* _Problem statement_:
Please, from the entries below, transcribe exactly the lines that begin at the line with "크기가 고정된 자료구조" and end at the line with "- 🌱 I’m currently learning ...", without the pictures.

────────────────

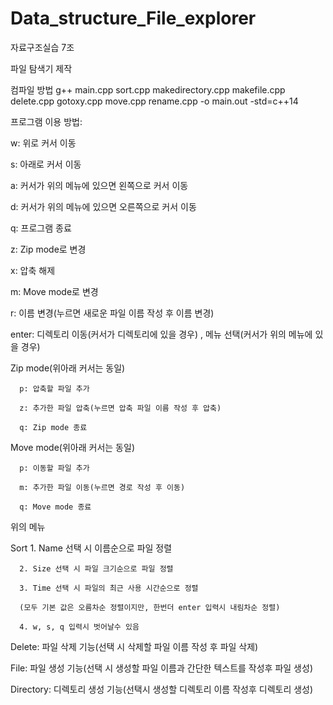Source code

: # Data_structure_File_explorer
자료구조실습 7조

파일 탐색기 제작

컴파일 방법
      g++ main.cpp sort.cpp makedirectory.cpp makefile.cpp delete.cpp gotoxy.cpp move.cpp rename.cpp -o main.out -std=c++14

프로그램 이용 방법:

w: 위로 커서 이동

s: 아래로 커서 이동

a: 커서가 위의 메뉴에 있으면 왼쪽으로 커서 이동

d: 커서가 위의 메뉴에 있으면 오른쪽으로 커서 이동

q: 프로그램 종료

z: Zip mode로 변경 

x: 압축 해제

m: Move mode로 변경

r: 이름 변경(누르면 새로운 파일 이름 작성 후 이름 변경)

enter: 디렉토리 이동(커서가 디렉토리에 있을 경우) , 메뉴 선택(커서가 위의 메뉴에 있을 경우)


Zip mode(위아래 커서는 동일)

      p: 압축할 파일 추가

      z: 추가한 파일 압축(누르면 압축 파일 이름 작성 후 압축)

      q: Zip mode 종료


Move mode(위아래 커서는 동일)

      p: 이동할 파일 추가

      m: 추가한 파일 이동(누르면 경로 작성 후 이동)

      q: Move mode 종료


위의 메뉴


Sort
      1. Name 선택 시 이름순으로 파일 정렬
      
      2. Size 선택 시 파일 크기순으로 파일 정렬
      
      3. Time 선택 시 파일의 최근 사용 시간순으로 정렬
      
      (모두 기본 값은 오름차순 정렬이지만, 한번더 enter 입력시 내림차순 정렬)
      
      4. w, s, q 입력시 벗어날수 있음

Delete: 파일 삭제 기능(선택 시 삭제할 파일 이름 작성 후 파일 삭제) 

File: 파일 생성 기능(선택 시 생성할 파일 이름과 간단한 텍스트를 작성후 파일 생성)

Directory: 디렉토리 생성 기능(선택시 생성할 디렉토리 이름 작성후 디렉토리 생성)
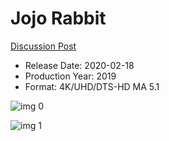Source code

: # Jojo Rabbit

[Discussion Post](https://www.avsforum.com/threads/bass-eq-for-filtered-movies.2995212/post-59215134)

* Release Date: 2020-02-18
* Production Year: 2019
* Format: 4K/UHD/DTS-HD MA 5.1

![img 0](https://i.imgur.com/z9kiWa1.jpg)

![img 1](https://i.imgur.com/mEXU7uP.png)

────────────────

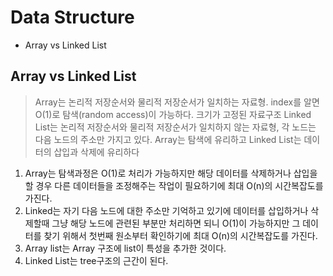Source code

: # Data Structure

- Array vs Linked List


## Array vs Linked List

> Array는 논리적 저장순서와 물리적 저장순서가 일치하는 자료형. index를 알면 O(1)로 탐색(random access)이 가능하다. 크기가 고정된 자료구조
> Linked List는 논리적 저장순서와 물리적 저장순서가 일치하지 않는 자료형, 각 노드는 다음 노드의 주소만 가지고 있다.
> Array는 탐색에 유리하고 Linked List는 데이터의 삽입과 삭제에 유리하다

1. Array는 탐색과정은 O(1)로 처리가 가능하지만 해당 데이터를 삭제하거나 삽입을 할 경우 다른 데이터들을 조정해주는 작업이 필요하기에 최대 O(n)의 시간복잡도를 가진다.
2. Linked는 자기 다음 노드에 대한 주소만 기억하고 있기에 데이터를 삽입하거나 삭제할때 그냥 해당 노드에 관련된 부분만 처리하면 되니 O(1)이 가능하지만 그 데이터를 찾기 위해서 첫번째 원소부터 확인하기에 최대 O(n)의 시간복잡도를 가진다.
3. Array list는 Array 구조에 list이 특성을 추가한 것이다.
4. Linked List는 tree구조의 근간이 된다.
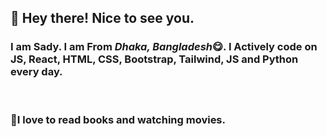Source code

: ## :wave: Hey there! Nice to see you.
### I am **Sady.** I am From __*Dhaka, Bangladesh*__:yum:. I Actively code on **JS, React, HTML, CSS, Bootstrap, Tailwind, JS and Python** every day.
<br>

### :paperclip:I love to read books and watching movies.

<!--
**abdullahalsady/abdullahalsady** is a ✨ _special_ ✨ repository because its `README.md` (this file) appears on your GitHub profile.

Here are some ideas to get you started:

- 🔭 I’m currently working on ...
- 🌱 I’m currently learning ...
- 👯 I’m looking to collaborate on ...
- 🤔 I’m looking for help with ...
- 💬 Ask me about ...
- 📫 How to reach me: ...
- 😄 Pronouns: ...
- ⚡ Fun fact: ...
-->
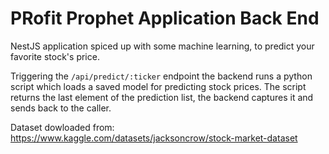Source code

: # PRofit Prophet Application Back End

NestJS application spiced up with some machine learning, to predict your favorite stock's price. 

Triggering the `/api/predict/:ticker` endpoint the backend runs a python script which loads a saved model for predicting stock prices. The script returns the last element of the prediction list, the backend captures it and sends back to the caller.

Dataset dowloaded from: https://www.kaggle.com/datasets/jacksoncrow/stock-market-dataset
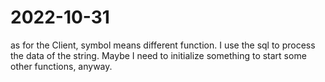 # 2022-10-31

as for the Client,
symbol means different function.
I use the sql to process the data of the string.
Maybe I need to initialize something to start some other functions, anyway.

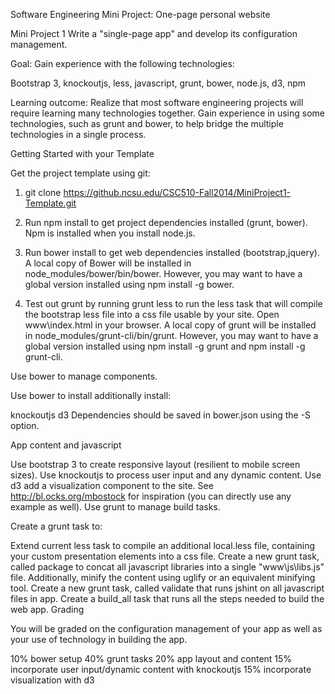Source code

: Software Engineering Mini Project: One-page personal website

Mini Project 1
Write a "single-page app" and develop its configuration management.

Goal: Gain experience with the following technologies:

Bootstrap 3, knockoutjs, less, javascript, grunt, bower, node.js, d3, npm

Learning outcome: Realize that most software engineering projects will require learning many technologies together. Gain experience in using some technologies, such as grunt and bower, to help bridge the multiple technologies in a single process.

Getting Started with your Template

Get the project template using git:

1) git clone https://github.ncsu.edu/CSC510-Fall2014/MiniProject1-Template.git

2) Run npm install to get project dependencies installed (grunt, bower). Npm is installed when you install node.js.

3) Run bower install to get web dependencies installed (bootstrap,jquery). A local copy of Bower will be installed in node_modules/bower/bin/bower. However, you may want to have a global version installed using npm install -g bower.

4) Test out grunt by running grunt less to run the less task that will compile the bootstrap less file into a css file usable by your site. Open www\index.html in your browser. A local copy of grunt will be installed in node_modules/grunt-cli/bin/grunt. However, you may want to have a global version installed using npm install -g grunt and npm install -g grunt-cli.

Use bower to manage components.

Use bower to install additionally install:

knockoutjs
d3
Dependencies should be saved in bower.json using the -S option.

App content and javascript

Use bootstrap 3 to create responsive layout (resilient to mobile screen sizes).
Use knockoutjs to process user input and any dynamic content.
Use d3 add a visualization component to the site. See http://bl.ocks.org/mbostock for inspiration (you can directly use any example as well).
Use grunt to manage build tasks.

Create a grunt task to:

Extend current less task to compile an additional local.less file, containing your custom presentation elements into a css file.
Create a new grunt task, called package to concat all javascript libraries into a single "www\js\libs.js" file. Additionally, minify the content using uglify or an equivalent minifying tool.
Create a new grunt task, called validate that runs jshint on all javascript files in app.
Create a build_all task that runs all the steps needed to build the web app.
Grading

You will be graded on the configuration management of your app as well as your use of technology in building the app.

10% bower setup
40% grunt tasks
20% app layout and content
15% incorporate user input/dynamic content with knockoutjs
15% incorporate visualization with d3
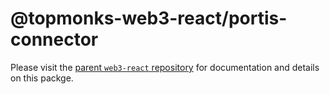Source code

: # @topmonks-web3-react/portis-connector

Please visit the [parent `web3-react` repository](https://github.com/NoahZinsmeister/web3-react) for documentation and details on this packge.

────────────────

* _Response to this exercise_:
> Array는 논리적 저장순서와 물리적 저장순서가 일치하는 자료형. index를 알면 O(1)로 탐색(random access)이 가능하다. 크기가 고정된 자료구조
> Linked List는 논리적 저장순서와 물리적 저장순서가 일치하지 않는 자료형, 각 노드는 다음 노드의 주소만 가지고 있다.
> Array는 탐색에 유리하고 Linked List는 데이터의 삽입과 삭제에 유리하다

1. Array는 탐색과정은 O(1)로 처리가 가능하지만 해당 데이터를 삭제하거나 삽입을 할 경우 다른 데이터들을 조정해주는 작업이 필요하기에 최대 O(n)의 시간복잡도를 가진다.
2. Linked는 자기 다음 노드에 대한 주소만 기억하고 있기에 데이터를 삽입하거나 삭제할때 그냥 해당 노드에 관련된 부분만 처리하면 되니 O(1)이 가능하지만 그 데이터를 찾기 위해서 첫번째 원소부터 확인하기에 최대 O(n)의 시간복잡도를 가진다.
3. Array list는 Array 구조에 list이 특성을 추가한 것이다.
4. Linked List는 tree구조의 근간이 된다.
Source code

: ## :wave: Hey there! Nice to see you.
### I am **Sady.** I am From __*Dhaka, Bangladesh*__:yum:. I Actively code on **JS, React, HTML, CSS, Bootstrap, Tailwind, JS and Python** every day.
<br>

### :paperclip:I love to read books and watching movies.

<!--
**abdullahalsady/abdullahalsady** is a ✨ _special_ ✨ repository because its `README.md` (this file) appears on your GitHub profile.

Here are some ideas to get you started:

- 🔭 I’m currently working on ...
- 🌱 I’m currently learning ...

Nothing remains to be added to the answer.